(Input for this task begins)

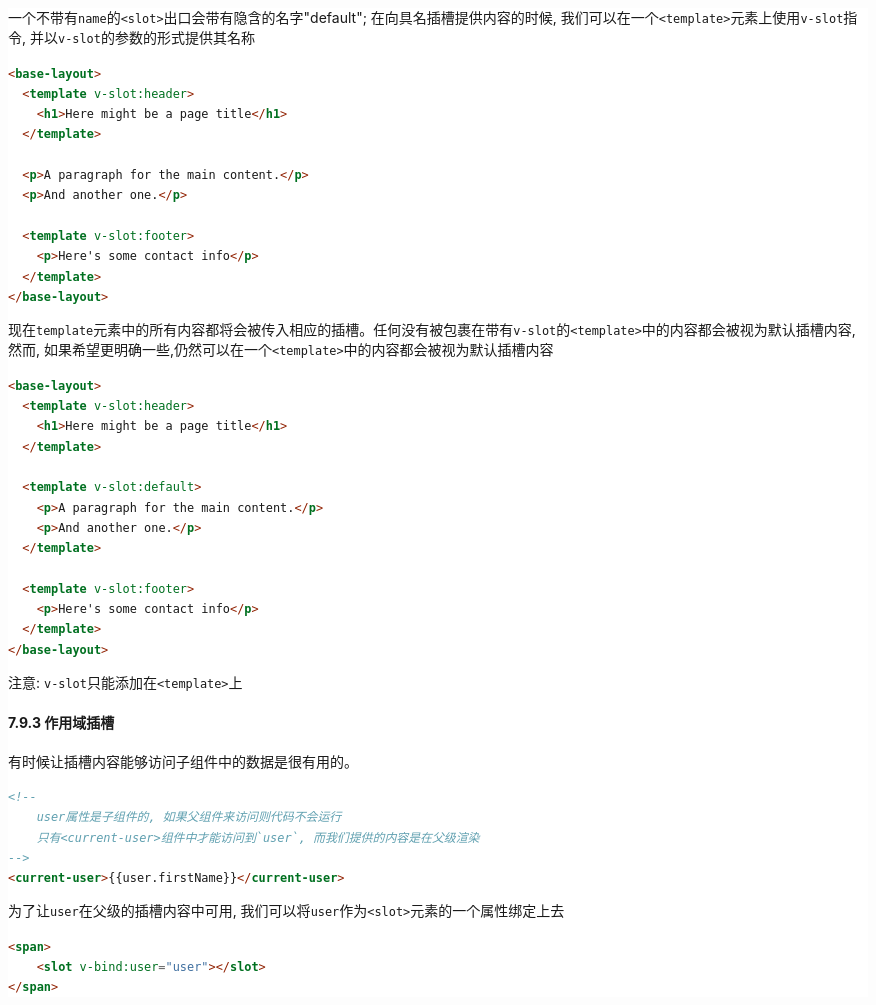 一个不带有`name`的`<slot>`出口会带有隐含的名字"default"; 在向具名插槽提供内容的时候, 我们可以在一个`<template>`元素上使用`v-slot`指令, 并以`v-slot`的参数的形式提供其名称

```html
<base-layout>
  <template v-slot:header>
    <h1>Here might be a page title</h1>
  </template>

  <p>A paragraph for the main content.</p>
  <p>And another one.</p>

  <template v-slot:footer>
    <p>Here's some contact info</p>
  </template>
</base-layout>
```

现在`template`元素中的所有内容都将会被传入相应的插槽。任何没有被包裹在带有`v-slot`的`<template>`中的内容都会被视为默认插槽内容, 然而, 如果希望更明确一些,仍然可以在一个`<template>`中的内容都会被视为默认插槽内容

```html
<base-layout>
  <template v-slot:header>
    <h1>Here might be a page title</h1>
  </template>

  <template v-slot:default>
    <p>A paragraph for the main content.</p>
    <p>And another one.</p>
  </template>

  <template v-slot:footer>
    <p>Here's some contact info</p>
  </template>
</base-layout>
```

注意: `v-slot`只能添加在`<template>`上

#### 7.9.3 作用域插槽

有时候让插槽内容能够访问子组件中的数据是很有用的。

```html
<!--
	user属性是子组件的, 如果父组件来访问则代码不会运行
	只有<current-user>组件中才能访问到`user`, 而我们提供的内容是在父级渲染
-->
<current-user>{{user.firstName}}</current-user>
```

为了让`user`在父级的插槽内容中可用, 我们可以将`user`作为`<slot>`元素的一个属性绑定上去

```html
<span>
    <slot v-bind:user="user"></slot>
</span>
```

(Input for this task ends)

→ Prompt
Pictures are to be left out; all else in the entries above is to be quoted exactly.

→ Your solution
 一个不带有`name`的`<slot>`出口会带有隐含的名字"default"; 在向具名插槽提供内容的时候, 我们可以在一个`<template>`元素上使用`v-slot`指令, 并以`v-slot`的参数的形式提供其名称

```html
<base-layout>
  <template v-slot:header>
    <h1>Here might be a page title</h1>
  </template>

  <p>A paragraph for the main content.</p>
  <p>And another one.</p>

  <template v-slot:footer>
    <p>Here's some contact info</p>
  </template>
</base-layout>
```

现在`template`元素中的所有内容都将会被传入相应的插槽。任何没有被包裹在带有`v-slot`的`<template>`中的内容都会被视为默认插槽内容, 然而, 如果希望更明确一些,仍然可以在一个`<template>`中的内容都会被视为默认插槽内容

```html
<base-layout>
  <template v-slot:header>
    <h1>Here might be a page title</h1>
  </template>

  <template v-slot:default>
    <p>A paragraph for the main content.</p>
    <p>And another one.</p>
  </template>

  <template v-slot:footer>
    <p>Here's some contact info</p>
  </template>
</base-layout>
```

注意: `v-slot`只能添加在`<template>`上

#### 7.9.3 作用域插槽

有时候让插槽内容能够访问子组件中的数据是很有用的。

```html
<!--
	user属性是子组件的, 如果父组件来访问则代码不会运行
	只有<current-user>组件中才能访问到`user`, 而我们提供的内容是在父级渲染
-->
<current-user>{{user.firstName}}</current-user>
```

为了让`user`在父级的插槽内容中可用, 我们可以将`user`作为`<slot>`元素的一个属性绑定上去

```html
<span>
    <slot v-bind:user="user"></slot>
</span>
```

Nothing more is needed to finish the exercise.